Aviation accounts for approximately 900 million tons of CO₂ annually and is one of the hardest sectors to decarbonize. Single-aisle aircraft represent ~60% of the global commercial fleet and ~45% of aviation fuel consumption. Sustainable aviation fuels (SAF) address emissions but face feedstock constraints and cost 2–5× more than jet fuel. Battery-electric flight is energy-limited by battery specific energy (~250 Wh/kg for Li-ion vs. ~12,000 Wh/kg for jet fuel), but for short-haul routes (500–1,000 miles), high-power-density electric propulsion could enable hybrid architectures using smaller, lighter fuel loads. Without the powertrain breakthrough, the aviation industry has no credible pathway to net-zero for its largest fleet segment.
Existing high-power-density motors (e.g., those used in Formula E racing or aerospace actuators) achieve impressive specific power but sacrifice efficiency or thermal endurance. Superconducting motors offer very high power density but require cryogenic cooling systems that add weight and complexity. Conventional motor topologies (permanent magnet synchronous, induction) are approaching theoretical limits at their current operating temperatures. The motor, its drive electronics, and thermal management system are typically designed by separate teams, leading to sub-optimal integration — thermal management alone can consume 30–40% of the total powertrain weight. GE Aerospace and others have demonstrated MW-class motors, but none at the required specific power with integrated drives.
ASCEND's approach of co-designing the motor, drive electronics, and thermal management as a single synergistically cooled system could eliminate the weight penalty of separate cooling loops. Advances in wide-bandgap semiconductors (SiC, GaN) enable higher switching frequencies and operating temperatures in the drive, reducing passive component sizes. Novel motor topologies (axial flux, transverse flux) and direct-drive architectures could reduce mechanical transmission losses. Additive manufacturing of motor components with integrated cooling channels represents a fabrication breakthrough that enables geometries impossible with conventional manufacturing.
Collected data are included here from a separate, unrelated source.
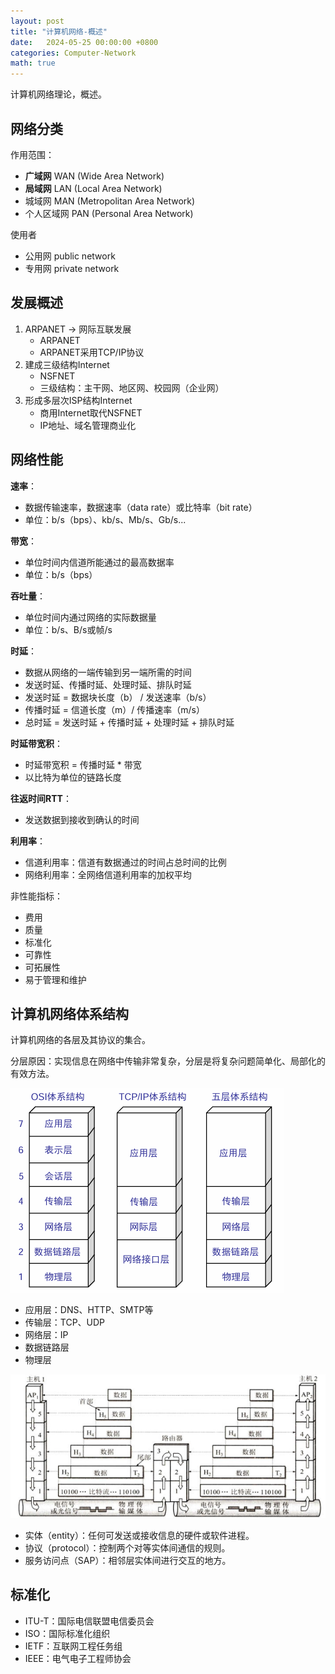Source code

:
 ```yaml
---
layout: post
title: "计算机网络-概述"
date:   2024-05-25 00:00:00 +0800
categories: Computer-Network
math: true
---
```


计算机网络理论，概述。

## 网络分类

作用范围：
- **广域网** WAN (Wide Area Network)
- **局域网** LAN (Local Area Network)
- 城域网 MAN (Metropolitan Area Network)
- 个人区域网 PAN (Personal Area Network)

使用者
- 公用网 public network
- 专用网 private network

## 发展概述

1. ARPANET -> 网际互联发展
    - ARPANET
    - ARPANET采用TCP/IP协议
2. 建成三级结构Internet
    - NSFNET
    - 三级结构：主干网、地区网、校园网（企业网）
3. 形成多层次ISP结构Internet
    - 商用Internet取代NSFNET
    - IP地址、域名管理商业化

## 网络性能

**速率**：
- 数据传输速率，数据速率（data rate）或比特率（bit rate）
- 单位：b/s（bps）、kb/s、Mb/s、Gb/s...

**带宽**：
- 单位时间内信道所能通过的最高数据率
- 单位：b/s（bps）

**吞吐量**：
- 单位时间内通过网络的实际数据量
- 单位：b/s、B/s或帧/s

**时延**：
- 数据从网络的一端传输到另一端所需的时间
- 发送时延、传播时延、处理时延、排队时延
- 发送时延 = 数据块长度（b） / 发送速率（b/s）
- 传播时延 = 信道长度（m）/ 传播速率（m/s）
- 总时延 = 发送时延 + 传播时延 + 处理时延 + 排队时延

**时延带宽积**：
- 时延带宽积 = 传播时延 * 带宽
- 以比特为单位的链路长度

**往返时间RTT**：
- 发送数据到接收到确认的时间

**利用率**：
- 信道利用率：信道有数据通过的时间占总时间的比例
- 网络利用率：全网络信道利用率的加权平均

非性能指标：
- 费用
- 质量
- 标准化
- 可靠性
- 可拓展性
- 易于管理和维护

## 计算机网络体系结构

计算机网络的各层及其协议的集合。

分层原因：实现信息在网络中传输非常复杂，分层是将复杂问题简单化、局部化的有效方法。

![计算机网络体系结构](/images/com_net/c0_com_arch.png)

- 应用层：DNS、HTTP、SMTP等
- 传输层：TCP、UDP
- 网络层：IP
- 数据链路层
- 物理层

![数据传递过程](/images/com_net/c0_transit_pipeline.png)

- 实体（entity）：任何可发送或接收信息的硬件或软件进程。
- 协议（protocol）：控制两个对等实体间通信的规则。
- 服务访问点（SAP）：相邻层实体间进行交互的地方。

## 标准化

- ITU-T：国际电信联盟电信委员会
- ISO：国际标准化组织
- IETF：互联网工程任务组
- IEEE：电气电子工程师协会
A team could model the thermal-electromagnetic co-design of a motor segment, optimizing winding geometry and cooling channel placement simultaneously using multi-physics simulation. Alternatively, a team could benchmark emerging wide-bandgap power electronics for aviation duty cycles and identify the thermal derating factors that limit real-world performance. Electrical engineering, aerospace engineering, and thermal science skills are most relevant.
ARPA-E's ASCEND program awarded $33M to 17 projects (combined with REEACH program). Related to infrastructure-electric-bus-transit-battery-degradation (electrification of transport). NASA's STARC-ABL and Electrified Powertrain Flight Demonstration (EPFD) programs are parallel efforts. The key tension is between power density and thermal endurance — aviation duty cycles demand sustained high power for hours, not the short bursts where high kW/kg figures are typically achieved.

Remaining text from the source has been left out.